Considerando que os filmes latino-americanos têm pouca aceitação no exterior e devem reverter os custos no mercado interno, enquanto que os EUA têm um amplo mercado interno e a produção cinematográfica estadunidense tem respaldo em todo o mundo, fica difícil para um país como o Uruguai ter atividade cinematográfica sem políticas públicas de incentivo à produção audiovisual. Sem incentivo, nem Brasil, Argentina, ou qualquer país latino-americano teria cinema.
A formação de leis audiovisuais nos países latino-americanos, além das iniciativas de co-produção são essenciais para o desenvolvimento da cinematografia da região.
Bibliografia:
MATTELART, Armand. A globalização da comunicação. Bauru: EDUSC, 2002. Cap. VI.
GETINO, Octavio. El cine en el Mercosur y países asociados.
MORAES, Denis. A hegemonia das corporações de mídia no capitalismo global.
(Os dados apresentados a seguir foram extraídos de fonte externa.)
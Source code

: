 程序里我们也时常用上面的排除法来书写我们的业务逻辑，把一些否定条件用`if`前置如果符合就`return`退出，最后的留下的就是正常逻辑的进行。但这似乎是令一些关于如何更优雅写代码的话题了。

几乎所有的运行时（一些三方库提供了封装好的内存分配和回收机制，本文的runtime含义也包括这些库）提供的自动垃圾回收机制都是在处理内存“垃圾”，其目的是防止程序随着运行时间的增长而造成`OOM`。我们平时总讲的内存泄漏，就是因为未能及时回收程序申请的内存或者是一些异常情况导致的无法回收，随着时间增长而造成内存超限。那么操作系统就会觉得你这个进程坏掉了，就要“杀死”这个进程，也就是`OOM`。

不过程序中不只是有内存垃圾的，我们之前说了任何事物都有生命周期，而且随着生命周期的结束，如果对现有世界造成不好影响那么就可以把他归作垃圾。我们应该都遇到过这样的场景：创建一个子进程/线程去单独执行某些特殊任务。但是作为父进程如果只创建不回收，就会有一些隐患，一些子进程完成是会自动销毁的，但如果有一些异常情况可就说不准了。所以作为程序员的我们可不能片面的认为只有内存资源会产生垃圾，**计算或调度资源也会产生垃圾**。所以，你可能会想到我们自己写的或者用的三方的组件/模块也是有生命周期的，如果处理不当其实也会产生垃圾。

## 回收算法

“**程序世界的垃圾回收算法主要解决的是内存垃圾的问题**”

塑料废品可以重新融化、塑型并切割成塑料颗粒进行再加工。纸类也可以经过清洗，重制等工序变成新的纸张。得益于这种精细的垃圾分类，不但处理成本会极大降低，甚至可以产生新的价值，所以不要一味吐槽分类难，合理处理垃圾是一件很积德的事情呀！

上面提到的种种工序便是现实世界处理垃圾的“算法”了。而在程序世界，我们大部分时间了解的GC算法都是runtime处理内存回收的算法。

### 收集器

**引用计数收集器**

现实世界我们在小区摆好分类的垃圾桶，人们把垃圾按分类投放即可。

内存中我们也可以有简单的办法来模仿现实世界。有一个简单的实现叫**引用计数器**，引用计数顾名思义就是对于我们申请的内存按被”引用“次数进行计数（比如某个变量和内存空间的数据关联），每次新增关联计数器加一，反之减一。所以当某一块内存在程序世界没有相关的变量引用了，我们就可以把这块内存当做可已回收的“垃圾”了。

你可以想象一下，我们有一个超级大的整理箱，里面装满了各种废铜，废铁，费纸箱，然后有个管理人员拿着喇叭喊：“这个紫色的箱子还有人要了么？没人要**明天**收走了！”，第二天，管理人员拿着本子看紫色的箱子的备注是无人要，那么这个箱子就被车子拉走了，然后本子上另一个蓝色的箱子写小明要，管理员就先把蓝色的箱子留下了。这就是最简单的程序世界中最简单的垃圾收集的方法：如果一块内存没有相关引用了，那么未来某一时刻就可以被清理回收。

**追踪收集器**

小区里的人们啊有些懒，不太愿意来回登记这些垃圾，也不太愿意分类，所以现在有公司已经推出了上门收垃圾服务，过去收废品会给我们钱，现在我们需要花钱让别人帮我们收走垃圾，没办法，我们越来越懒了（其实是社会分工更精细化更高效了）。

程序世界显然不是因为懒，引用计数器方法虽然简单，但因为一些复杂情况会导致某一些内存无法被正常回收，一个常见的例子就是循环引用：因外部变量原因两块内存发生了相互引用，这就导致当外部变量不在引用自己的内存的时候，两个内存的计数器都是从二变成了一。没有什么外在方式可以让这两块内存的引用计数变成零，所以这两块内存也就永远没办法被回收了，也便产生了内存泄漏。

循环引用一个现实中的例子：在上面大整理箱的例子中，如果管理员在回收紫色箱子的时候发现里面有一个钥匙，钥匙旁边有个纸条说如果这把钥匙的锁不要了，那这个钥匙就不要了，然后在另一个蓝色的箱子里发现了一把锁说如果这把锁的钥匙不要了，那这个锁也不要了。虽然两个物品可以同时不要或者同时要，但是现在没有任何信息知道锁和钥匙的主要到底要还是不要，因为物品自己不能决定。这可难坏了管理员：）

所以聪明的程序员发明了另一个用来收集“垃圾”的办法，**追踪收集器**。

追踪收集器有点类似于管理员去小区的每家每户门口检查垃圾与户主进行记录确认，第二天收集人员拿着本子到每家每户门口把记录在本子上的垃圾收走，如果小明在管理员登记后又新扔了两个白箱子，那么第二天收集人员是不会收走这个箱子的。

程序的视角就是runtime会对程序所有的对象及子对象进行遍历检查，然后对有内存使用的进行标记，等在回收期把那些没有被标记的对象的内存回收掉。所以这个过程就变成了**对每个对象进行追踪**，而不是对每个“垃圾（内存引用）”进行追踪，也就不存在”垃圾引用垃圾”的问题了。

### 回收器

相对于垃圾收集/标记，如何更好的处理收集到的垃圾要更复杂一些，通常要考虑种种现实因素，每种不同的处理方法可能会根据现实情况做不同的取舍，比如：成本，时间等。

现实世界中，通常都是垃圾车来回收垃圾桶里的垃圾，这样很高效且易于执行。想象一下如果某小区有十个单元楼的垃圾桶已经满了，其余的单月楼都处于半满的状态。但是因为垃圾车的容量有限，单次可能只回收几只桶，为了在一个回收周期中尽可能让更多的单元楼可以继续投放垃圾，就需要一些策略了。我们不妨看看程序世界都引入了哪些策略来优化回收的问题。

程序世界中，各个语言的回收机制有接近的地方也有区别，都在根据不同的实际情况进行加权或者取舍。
ARAÚJO, Taíssa Helena de Barros e CHAUVEL, Marie Agnes. Estratégias de promoção no lançamento de filmes norte-americanos no mercado brasileiro: um estudo de caso.
ARIAS, Fernando. Diversidad cultural en la exhibición cinematográfica en la Argentina.
RUIZ, Enrique E. Sánchez. El empequeñecido cine latinoamericano e la integración audiovisual.
PERELMAN, Pablo e SEIVACH, Paulina. La industria cinematográfica en la Argentina: entre los limites del mercado y el fomento estatal.
ROVITO, Pablo. Reflexiones sobre la exhibición cinematográfica en la Argentina.
Tatiana Hora
Parte do meu relatório.
8 comentários:
Muito bom! Foi bem esclarecedor quanto aos porquês do sucesso Hollywoodiano. Parece que investir na produção filmes por conta do óbvio benefício cultural, não é suficiente aos Estados latino-americanos. Eu apoiaria, já que detesto boa parte dos filmes 'blockbuster'. Não por ideologia, mas pq acho-os muito xoxos, muito mais-ou-menos.
Só achei seu texto um pouco pesado ao público leigo - no qual me incluo. É uma pancada na cara, toda essa tijolada de dados. Enfim, eu até compreendo, porque é parte de um relatório... kkkkk!
pô, eu não curto muito dados também não, viu? mas nessa pesquisa eles eram essenciais. gostei de ter pesquisado sobre o assunto, apesar de não curtir números e tal.
ah sim, e obrigada por ter elogiado essa parte do meu trabalho. eu me fudi tanto pra fazer esse bendito relatório!
Eu também gostei das matérias anteriores: sobre o cinema em Sergipe, sobre doação de leite. É que não costumo comentar que só "gostei". Me parece um tanto superficial, ambíguo até. =)
eu acho que vc deveria publicar isso no overmundo. já está virando febre aquele troço lá. e diga-se de passagem, tem umas pessoas que adorariam comentar coisas do tipo: "é, mas como podemos constatar no livro 'A gênese do mundo capitalista na rota do cinema hollywoodianos na mente de kafka e james joyce' que a vida é uma caixinha de surpresas"
adoro o overmundo, pqp!
tá, nada a ver com o texto, so to tentando te incentivar :P
sim, sexta eu já chamei thiago e vou falar com debora e lu pra gente ir tomar umas no acapulco. bora?
ah. esqueci de dizer, mas ainda dá tempo: se achou, hein nega?
texto maravilhoso. vc se daria bem escrevendo artigos. e livros. ainda quero aquele "A soluçao do mundo é a putaria" autografado
:*
ah. esqueci de dizer, mas ainda dá tempo: se achou, hein nega?
texto maravilhoso. vc se daria bem escrevendo artigos. e livros. ainda quero aquele "A soluçao do mundo é a putaria" autografado
:*
kkkkkkkkkkkkk
essa débora...
oxe, minha fia, tá marcado!
agora, eu apareço depois da minha aula de psicologia, que vou apresentar um trabalho na sexta.